Consider a 38 year-old female who says she has a Pap smear every year and her doctor told her the one she had 2 months ago was abnormal.
The possibilities here are numerous.
"Atypical glandular cells of uncertain significance" (AGUS) is a Pap smear finding that is a potential harbinger of occult invasive carcinoma, especially in the uterus.
Do we have to go back and question her further as to whether treatment has been done or recommended?
Not this time, because the lab history report shows that the positive Pap smear cytology was due to atypical squamous cells of uncertain significance (ASGUS).
Unlike AGUS, ASGUS is a low-risk finding and can be accepted standard (doubly so considering she has an annual Pap smear).
Is screening with clinical lab test histories likely to confer substantial protective value?
It is difficult to answer this question until an adequate study has been done on a large batch of consecutive lab history reports.
I did review a small batch a few months ago to see what their impact might be.

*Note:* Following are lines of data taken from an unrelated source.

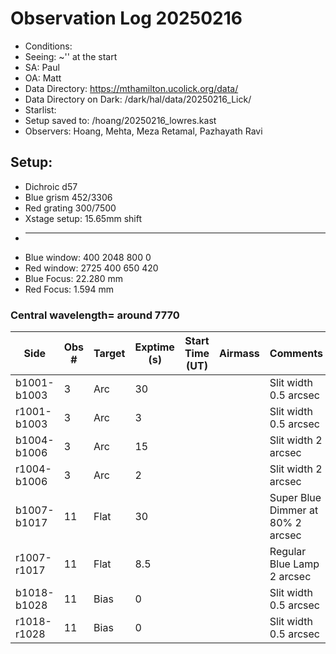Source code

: # Observation Log 20250216

* Conditions: 
* Seeing: ~'' at the start
* SA: Paul
* OA: Matt
* Data Directory: https://mthamilton.ucolick.org/data/
* Data Directory on Dark: /dark/hal/data/20250216_Lick/
* Starlist: 
* Setup saved to: /hoang/20250216_lowres.kast
* Observers: Hoang, Mehta, Meza Retamal, Pazhayath Ravi

## Setup: 

* Dichroic d57
* Blue grism 452/3306
* Red grating 300/7500
* Xstage setup: 15.65mm shift
* ----------------------------
* Blue window: 400 2048 800 0
* Red window: 2725 400 650 420
* Blue Focus: 22.280 mm 
* Red Focus: 1.594 mm 

### Central wavelength= around 7770


| Side | Obs #     | Target    | Exptime (s) | Start Time (UT) | Airmass | Comments                                                   |
|------|-----------|-----------|-------------|-----------------|---------|------------------------------------------------------------|
|b1001-b1003|3|Arc        |30| ||Slit width 0.5 arcsec|
|r1001-b1003|3|Arc        |3| ||Slit width 0.5 arcsec|
|b1004-b1006|3|Arc        |15| ||Slit width 2 arcsec|
|r1004-b1006|3|Arc        |2| ||Slit width 2 arcsec|
|b1007-b1017|11|Flat        |30| ||Super Blue Dimmer at 80% 2 arcsec|
|r1007-r1017|11|Flat        |8.5| ||Regular Blue Lamp 2 arcsec|
|b1018-b1028|11|Bias        |0| ||Slit width 0.5 arcsec|
|r1018-r1028|11|Bias        |0| ||Slit width 0.5 arcsec|

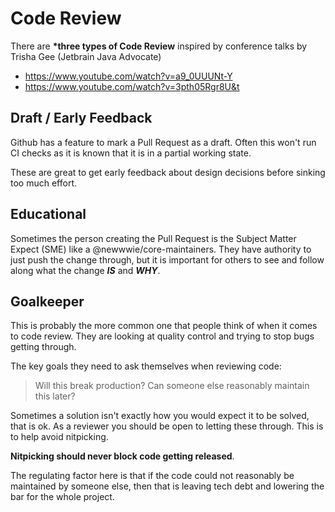 # Code Review

There are **\*three types of Code Review** inspired by conference talks by Trisha Gee (Jetbrain Java Advocate)

- https://www.youtube.com/watch?v=a9_0UUUNt-Y
- https://www.youtube.com/watch?v=3pth05Rgr8U&t

## Draft / Early Feedback

Github has a feature to mark a Pull Request as a draft. Often this won't run CI checks as it is known that it is in a partial working state.

These are great to get early feedback about design decisions before sinking too much effort.

## Educational

Sometimes the person creating the Pull Request is the Subject Matter Expect (SME) like a @newwwie/core-maintainers. They have authority to just push the change through, but it is important for others to see and follow along what the change _**IS**_ and _**WHY**_.

## Goalkeeper

This is probably the more common one that people think of when it comes to code review. They are looking at quality control and trying to stop bugs getting through.

The key goals they need to ask themselves when reviewing code:

> Will this break production?
> Can someone else reasonably maintain this later?

Sometimes a solution isn't exactly how you would expect it to be solved, that is ok. As a reviewer you should be open to letting these through. This is to help avoid nitpicking.

**Nitpicking should never block code getting released**.

The regulating factor here is that if the code could not reasonably be maintained by someone else, then that is leaving tech debt and lowering the bar for the whole project.
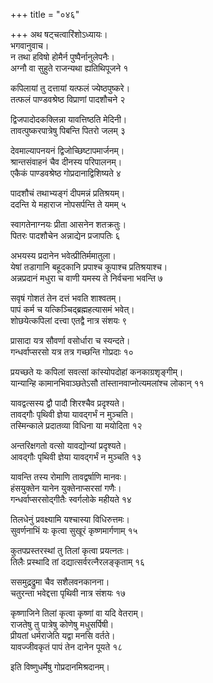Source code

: +++
title = "०४६"

+++
अथ षट्चत्वारिंशोऽध्यायः।  
भगवानुवाच।  
न तथा हविषो होमैर्न पुष्पैर्नानुलेपनैः।  
अग्नौ वा सुहुते राजन्यथा ह्यतिथिपूजने १

कपिलायां तु दत्तायां यत्फलं ज्येष्ठपुष्करे।  
तत्फलं पाण्डवश्रेष्ठ विप्राणां पादशौचने २

द्विजपादोदकक्लिन्ना यावत्तिष्ठति मेदिनी।  
तावत्पुष्करपात्रेषु पिबन्ति पितरो जलम् ३

देवमाल्यापनयनं द्विजोच्छिष्टापमार्जनम्।  
श्रान्तसंवाहनं चैव दीनस्य परिपालनम्।  
एकैकं पाण्डवश्रेष्ठ गोप्रदानाद्विशिष्यते ४

पादशौचं तथाभ्यङ्गं दीपमन्नं प्रतिश्रयम्।  
ददन्ति ये महाराज नोपसर्पन्ति ते यमम् ५

स्वागतेनाग्नयः प्रीता आसनेन शतक्रतुः।  
पितरः पादशौचेन अन्नाद्येन प्रजापतिः ६

अभयस्य प्रदानेन भवेत्प्रीतिर्ममातुला।  
येषां तडागानि बहूदकानि प्रपाश्च कूपाश्च प्रतिश्रयाश्च।  
अन्नप्रदानं मधुरा च वाणी यमस्य ते निर्वचना भवन्ति ७

सवृषं गोशतं तेन दत्तं भवति शाश्वतम्।  
पापं कर्म च यत्किञ्चिद्ब्रह्महत्यासमं भवेत्।  
शोछयेत्कपिलां दत्त्वा एतद्वै नात्र संशयः ९

प्रासादा यत्र सौवर्णा वसोर्धारा च स्यन्दते।  
गन्धर्वाप्सरसो यत्र तत्र गच्छन्ति गोप्रदाः १०

प्रयच्छते यः कपिलां सवत्सां कांस्योपदोहां कनकाग्रशृङ्गीम्।  
यान्यान्हि कामानभिवाञ्छतेऽसौ तांस्तानवाप्नोत्यमलांश्च लोकान् ११

यावद्वत्सस्य द्वौ पादौ शिरश्चैव प्रदृश्यते।  
तावद्गौः पृथिवी ज्ञेया यावद्गर्भं न मुञ्चति।  
तस्मिन्काले प्रदातव्या विधिना या मयोदिता १२

अन्तरिक्षगतो वत्सो यावद्योन्यां प्रदृश्यते।  
आवद्गौः पृथिवी ज्ञेया यावद्गर्भं न मुञ्चति १३

यावन्ति तस्य रोमाणि तावद्वर्षाणि मानवः।  
हंसयुक्तेन यानेन युक्तेनाप्सरसां गणैः।  
गन्धर्वाप्सरसोद्गीतैः स्वर्गलोके महीयते १४

तिलधेनुं प्रवक्ष्यामि यश्चास्या विधिरुत्तमः।  
सुवर्णनाभिं यः कृत्वा सुखूरं कृष्णमार्गणाम् १५

कुतपप्रस्तरस्थां तु तिलां कृत्वा प्रयत्नतः।  
तिलैः प्रस्थादि तां दद्यात्सर्वरत्नैरलङ्कृताम् १६

ससमुद्रद्रुमा चैव सशैलवनकानना।  
चतुरन्ता भवेद्दत्ता पृथिवी नात्र संशयः १७

कृष्णाजिने तिलां कृत्वा कृष्णां वा यदि वेतराम्।  
राजतेषु तु पात्रेषु कोणेषु मधुसर्पिषी।  
प्रीयतां धर्मराजेति यद्वा मनसि वर्तते।  
यावज्जीवकृतं पापं तेन दानेन पूयते १८

इति विष्णुधर्मेषु गोप्रदानमिश्रदानम्।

I literally poured over 8 consecutive reports out of a series of 50.
Of the 8 reports, 6 had a significant impact in a simplified underwriting context, including 2 that should have led to declination and several others that would be approved despite an ambiguous history reported by the applicant.
So far, so good…but this is nowhere near enough to make any credible assessment.
What is our major concern with clinical lab test histories?
Unlike test results reported in medical records that we secure and review, these reports are just a "snapshot" of the risk.
The underwriter should be able to glean at least some useful insights from the applicant's recounting of his medical history…especially if the history has been adequately amplified with drilldown questionings.
However, much of this will be vague and thus the underwriter will often have to make decisions despite knowing little or nothing of value regarding the context in which most non-routine tests were done.
Therefore, the underwriter's ability to effectively use a "test results in a vacuum" asset will depend on how much he or she knows about clinical lab tests, particularly as regards the implications of their use and the relative significance of their results.
There is currently no underwriting focused lab test resource that facilitates this process. Underwriting manuals typically offer little of value in this regard. The same is true of clinical laboratory reference manuals, (and even if one did use them they would have an adverse impact on underwriter productivity).
What underwriters need to effectively use a substantial portion of these lab test history reports is on online guide that addresses every bodily fluid test done more than rarely. This guide must succinctly answer two questions for each test:
- What are the circumstances in which clinical doctors order the test?
- What are the insurability implications of both normal and abnormal results?
If underwriters can rapidly access and read this information in a bullet point format, their decision-making capabilities will be greatly enhanced and there will be no productivity concerns.
What are the prospects for wide embrace of "blood…without blood" in simplified life underwriting?
Based on what I have seen to date, the prospects are intriguing and this requirement could potentially have as great an impact as any other rapid-access screening options.
It all depends on whether or not underwriters can make efficient use of the content in terms of identifying otherwise invisible bad risks, accepting cases that would otherwise be declined, avoiding unnecessary physicians records and unmasking intentional nondisclosure (antiselection)…
…doing all of this without compromising application-to-issue turnaround time as well as their productivity.